好き嫌いの向こう側

友達のS君のすすめで、とあるバンドのライブを見に行った。
なんだかあんまりピンとこないなあ。
S君は目をキラキラさせて見てる。
乗り気でない僕のほうがモジモジする。
ごくごく当たり前にそのバンドにもファンはいて、その何十人かはノリノリで。
ああ、僕はこの人たちとも分かり合えないんだあと、これは僕のほうが間違ってんだろかと、そんな気にもなる。
ちょいとばかり自分の気持ちの奥底の自分と対話してみるけど、やっぱり答えは同じだった。


「好き嫌い」は認める、「いい悪い」ってなんだ。
そんな事をずっと思ってる。
音楽にいい悪いってあるんだっけ。

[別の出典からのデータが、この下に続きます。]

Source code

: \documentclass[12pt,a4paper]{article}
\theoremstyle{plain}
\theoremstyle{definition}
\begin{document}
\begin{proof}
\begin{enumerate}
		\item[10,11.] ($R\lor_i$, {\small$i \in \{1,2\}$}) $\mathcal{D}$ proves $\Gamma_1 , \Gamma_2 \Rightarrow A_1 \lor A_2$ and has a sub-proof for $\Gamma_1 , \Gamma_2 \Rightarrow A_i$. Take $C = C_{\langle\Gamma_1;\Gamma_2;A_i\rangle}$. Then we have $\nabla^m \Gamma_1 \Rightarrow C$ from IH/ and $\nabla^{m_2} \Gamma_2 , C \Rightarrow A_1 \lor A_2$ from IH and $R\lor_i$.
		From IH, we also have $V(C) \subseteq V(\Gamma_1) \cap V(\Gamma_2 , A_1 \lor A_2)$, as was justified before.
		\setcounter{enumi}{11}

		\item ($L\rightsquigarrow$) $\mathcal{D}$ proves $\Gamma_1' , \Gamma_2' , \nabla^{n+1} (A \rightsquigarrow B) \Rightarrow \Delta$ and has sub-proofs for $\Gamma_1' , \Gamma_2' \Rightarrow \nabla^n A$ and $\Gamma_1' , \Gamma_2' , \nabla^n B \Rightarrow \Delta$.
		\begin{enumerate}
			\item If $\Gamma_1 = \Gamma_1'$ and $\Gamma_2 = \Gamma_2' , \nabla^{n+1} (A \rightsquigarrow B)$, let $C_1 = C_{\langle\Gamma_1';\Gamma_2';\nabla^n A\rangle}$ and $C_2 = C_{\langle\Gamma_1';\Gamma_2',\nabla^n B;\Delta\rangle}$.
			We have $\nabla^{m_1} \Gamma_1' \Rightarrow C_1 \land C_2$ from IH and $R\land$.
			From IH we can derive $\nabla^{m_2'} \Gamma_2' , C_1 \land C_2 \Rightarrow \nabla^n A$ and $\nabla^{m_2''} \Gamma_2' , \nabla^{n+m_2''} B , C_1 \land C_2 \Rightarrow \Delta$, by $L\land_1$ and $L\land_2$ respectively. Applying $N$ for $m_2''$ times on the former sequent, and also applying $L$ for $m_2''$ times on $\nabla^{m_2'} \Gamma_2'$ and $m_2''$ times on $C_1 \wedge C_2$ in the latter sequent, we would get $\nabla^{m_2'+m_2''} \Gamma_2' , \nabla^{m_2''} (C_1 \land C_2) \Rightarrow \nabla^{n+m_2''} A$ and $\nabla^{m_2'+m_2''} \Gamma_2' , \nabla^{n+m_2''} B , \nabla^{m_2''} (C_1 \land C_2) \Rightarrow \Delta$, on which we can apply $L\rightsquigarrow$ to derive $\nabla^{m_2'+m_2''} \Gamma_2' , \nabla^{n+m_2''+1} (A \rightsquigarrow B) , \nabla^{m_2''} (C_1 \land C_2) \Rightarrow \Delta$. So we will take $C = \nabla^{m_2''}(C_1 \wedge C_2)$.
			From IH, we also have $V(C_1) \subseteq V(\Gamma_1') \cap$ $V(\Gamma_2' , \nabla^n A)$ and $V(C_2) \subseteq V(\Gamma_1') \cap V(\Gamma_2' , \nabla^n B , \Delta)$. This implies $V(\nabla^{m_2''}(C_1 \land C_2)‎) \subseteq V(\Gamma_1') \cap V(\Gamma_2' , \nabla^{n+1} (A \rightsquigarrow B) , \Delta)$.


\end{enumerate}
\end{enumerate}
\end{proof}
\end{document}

僕にはよく分かんない。
好き嫌いはあっていいよね。
となりの人と、そのまた隣の人とも共有できれば幸せね。


ピンと来なかった僕と彼らの距離はなんだろう、ライブの後ちょっと沈んで、別の友だちのMちゃんと飲む。
ベトナム屋にいって、ヘンテコな和風居酒屋にいって、ひとしきり。
時々すれ違うけど、好みの根っこは一緒みたい。
なんだろなこの感じ。
急に元気なる。
夜中一時、あと一杯だけ付き合ってとMちゃん。
いいけどね、いつもアンタと飲むと朝までなんだからそのつもりで来てるからいいけどさ、
ところで、手術で入院したのっていつだっけ。あれひと月まえじゃなかったっけ。
腸切って、超痛いって言ってなかったっけ。もういいの?
一杯だけならいいけどさ。
僕の縄張りから乃木坂に移動。なんでだ。
真っ暗で目が悪くなりそうなバーに引率されて、一杯。
暗い店内での明かりはテレビのモニターだけで、カウンターの向こうに何があるのかさっぱり分かんないほど暗い。
モニターのDVDはTHE WHO
カッコいい。
あーだこうだ言ってるうちにトーキングヘッズにしてくれだの、ジミヘンはどうだの、プリンスみて
午前3時くらいになると、カウンターの椅子から立ち上がって
「カッコいいー」と「おかわり」の二言しか発しないオヤジ二人。
あーあー、予想はしてたけど一杯だけで済まないじゃん。
せっかくMちゃんの奥さんからみた、僕の株が上がった時代が半年前にあったのに、これじゃ台無しかも。
ごめんね、次回は気をつけるから今日だけ許して。
最終的にはツェッペリン。古いんだけどさ、いろんな事が進化してるはずの今の人も勝てない何かがバリバリで、そのバリバリはなんなんだろうね、ロックなんだろけど一言で片付けるのは惜し過ぎる。
そんな感想もたなくてもいい、午前4時の乃木坂。
なんの結論もないんだけど、確信もないんだけど、少しの決意は出来たよ。
好き嫌いでいってみよう。しばらくは好き嫌いでいいじゃん。いけるとこまで。
そんな事を再確認して元気でたよ。サンキュ。